**Data listing:**
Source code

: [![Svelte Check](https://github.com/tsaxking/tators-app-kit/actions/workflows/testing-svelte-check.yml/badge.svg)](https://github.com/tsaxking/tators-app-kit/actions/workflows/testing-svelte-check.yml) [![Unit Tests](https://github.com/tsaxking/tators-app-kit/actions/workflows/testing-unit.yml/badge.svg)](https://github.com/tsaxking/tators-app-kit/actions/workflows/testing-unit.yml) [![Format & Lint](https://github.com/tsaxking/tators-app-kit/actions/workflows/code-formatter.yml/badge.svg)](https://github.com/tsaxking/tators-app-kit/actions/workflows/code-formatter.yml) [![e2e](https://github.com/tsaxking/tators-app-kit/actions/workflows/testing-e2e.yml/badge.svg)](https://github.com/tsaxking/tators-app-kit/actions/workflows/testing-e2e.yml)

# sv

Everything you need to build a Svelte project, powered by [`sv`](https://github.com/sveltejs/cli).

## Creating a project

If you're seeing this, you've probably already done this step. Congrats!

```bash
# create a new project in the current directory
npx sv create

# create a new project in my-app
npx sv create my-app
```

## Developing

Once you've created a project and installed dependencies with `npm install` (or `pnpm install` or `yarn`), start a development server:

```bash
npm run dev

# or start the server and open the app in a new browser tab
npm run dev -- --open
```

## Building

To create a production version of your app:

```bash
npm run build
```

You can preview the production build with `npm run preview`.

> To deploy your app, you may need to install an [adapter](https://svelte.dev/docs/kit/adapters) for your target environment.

**Activity:**
When a line of the records has the word "open", pick it out and copy it.

**Result for this exercise:**
# or start the server and open the app in a new browser tab
npm run dev -- --open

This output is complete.